▶ [Problem to work on] Only the pictures should be left out; repeat the rest of the data exactly.

▶ [Given records]
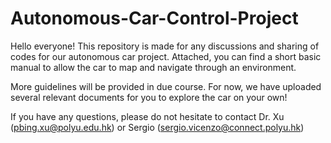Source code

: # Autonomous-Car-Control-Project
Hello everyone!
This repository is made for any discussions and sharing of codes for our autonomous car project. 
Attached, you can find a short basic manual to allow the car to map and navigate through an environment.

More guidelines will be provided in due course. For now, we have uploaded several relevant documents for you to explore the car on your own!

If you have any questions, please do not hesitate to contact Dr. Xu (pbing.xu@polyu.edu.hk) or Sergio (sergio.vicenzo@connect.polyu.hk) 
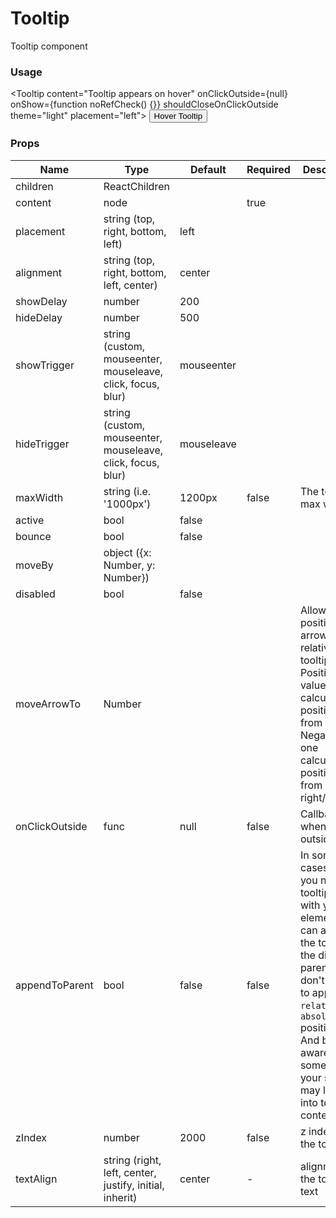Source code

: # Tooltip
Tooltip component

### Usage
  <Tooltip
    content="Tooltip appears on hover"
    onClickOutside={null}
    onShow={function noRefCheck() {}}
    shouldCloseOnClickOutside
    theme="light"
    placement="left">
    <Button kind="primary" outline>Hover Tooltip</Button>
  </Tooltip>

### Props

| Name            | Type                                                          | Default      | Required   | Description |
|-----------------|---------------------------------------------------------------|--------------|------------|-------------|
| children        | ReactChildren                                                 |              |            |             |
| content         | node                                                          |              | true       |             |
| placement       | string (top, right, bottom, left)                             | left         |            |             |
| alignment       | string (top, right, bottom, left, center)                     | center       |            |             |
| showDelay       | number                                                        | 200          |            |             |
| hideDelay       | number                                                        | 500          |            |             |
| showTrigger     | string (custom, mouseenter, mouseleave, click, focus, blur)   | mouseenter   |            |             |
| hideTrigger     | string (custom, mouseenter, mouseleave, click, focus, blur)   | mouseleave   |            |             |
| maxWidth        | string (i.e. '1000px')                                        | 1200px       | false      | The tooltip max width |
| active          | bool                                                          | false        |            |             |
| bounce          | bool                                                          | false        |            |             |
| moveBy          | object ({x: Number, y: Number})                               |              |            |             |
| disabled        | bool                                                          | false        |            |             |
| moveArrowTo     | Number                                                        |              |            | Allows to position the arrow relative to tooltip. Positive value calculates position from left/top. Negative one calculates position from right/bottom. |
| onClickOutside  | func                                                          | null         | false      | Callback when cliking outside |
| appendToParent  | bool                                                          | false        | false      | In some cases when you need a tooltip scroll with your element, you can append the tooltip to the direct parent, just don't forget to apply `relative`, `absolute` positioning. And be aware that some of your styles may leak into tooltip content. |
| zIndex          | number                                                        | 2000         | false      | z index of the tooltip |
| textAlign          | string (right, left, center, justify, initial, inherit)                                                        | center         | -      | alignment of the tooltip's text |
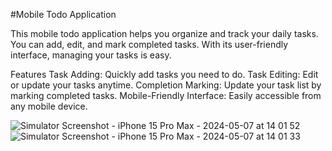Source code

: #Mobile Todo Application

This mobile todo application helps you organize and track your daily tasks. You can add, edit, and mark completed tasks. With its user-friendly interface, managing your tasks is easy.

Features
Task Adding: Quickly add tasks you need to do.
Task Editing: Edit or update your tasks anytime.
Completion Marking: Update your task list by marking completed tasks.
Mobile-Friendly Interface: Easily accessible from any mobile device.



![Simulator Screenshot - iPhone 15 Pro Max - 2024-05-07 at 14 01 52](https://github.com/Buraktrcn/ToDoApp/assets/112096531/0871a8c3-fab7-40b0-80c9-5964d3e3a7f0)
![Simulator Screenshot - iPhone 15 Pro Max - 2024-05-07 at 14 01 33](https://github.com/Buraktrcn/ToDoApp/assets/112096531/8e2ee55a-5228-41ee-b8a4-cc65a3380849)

▶ [Expected output]
Source code

: # Autonomous-Car-Control-Project
Hello everyone!
This repository is made for any discussions and sharing of codes for our autonomous car project. 
Attached, you can find a short basic manual to allow the car to map and navigate through an environment.

More guidelines will be provided in due course. For now, we have uploaded several relevant documents for you to explore the car on your own!

If you have any questions, please do not hesitate to contact Dr. Xu (pbing.xu@polyu.edu.hk) or Sergio (sergio.vicenzo@connect.polyu.hk) 
Source code

: # Tooltip
Tooltip component

### Usage
  <Tooltip
    content="Tooltip appears on hover"
    onClickOutside={null}
    onShow={function noRefCheck() {}}
    shouldCloseOnClickOutside
    theme="light"
    placement="left">
    <Button kind="primary" outline>Hover Tooltip</Button>
  </Tooltip>

### Props

| Name            | Type                                                          | Default      | Required   | Description |
|-----------------|---------------------------------------------------------------|--------------|------------|-------------|
| children        | ReactChildren                                                 |              |            |             |
| content         | node                                                          |              | true       |             |
| placement       | string (top, right, bottom, left)                             | left         |            |             |
| alignment       | string (top, right, bottom, left, center)                     | center       |            |             |
| showDelay       | number                                                        | 200          |            |             |
| hideDelay       | number                                                        | 500          |            |             |
| showTrigger     | string (custom, mouseenter, mouseleave, click, focus, blur)   | mouseenter   |            |             |
| hideTrigger     | string (custom, mouseenter, mouseleave, click, focus, blur)   | mouseleave   |            |             |
| maxWidth        | string (i.e. '1000px')                                        | 1200px       | false      | The tooltip max width |
| active          | bool                                                          | false        |            |             |
| bounce          | bool                                                          | false        |            |             |
| moveBy          | object ({x: Number, y: Number})                               |              |            |             |
| disabled        | bool                                                          | false        |            |             |
| moveArrowTo     | Number                                                        |              |            | Allows to position the arrow relative to tooltip. Positive value calculates position from left/top. Negative one calculates position from right/bottom. |
| onClickOutside  | func                                                          | null         | false      | Callback when cliking outside |
| appendToParent  | bool                                                          | false        | false      | In some cases when you need a tooltip scroll with your element, you can append the tooltip to the direct parent, just don't forget to apply `relative`, `absolute` positioning. And be aware that some of your styles may leak into tooltip content. |
| zIndex          | number                                                        | 2000         | false      | z index of the tooltip |
| textAlign          | string (right, left, center, justify, initial, inherit)                                                        | center         | -      | alignment of the tooltip's text |
Source code

: #Mobile Todo Application

This mobile todo application helps you organize and track your daily tasks. You can add, edit, and mark completed tasks. With its user-friendly interface, managing your tasks is easy.

Features
Task Adding: Quickly add tasks you need to do.
Task Editing: Edit or update your tasks anytime.
Completion Marking: Update your task list by marking completed tasks.
Mobile-Friendly Interface: Easily accessible from any mobile device.



![Simulator Screenshot - iPhone 15 Pro Max - 2024-05-07 at 14 01 52](https://github.com/Buraktrcn/ToDoApp/assets/112096531/0871a8c3-fab7-40b0-80c9-5964d3e3a7f0)
![Simulator Screenshot - iPhone 15 Pro Max - 2024-05-07 at 14 01 33](https://github.com/Buraktrcn/ToDoApp/assets/112096531/8e2ee55a-5228-41ee-b8a4-cc65a3380849)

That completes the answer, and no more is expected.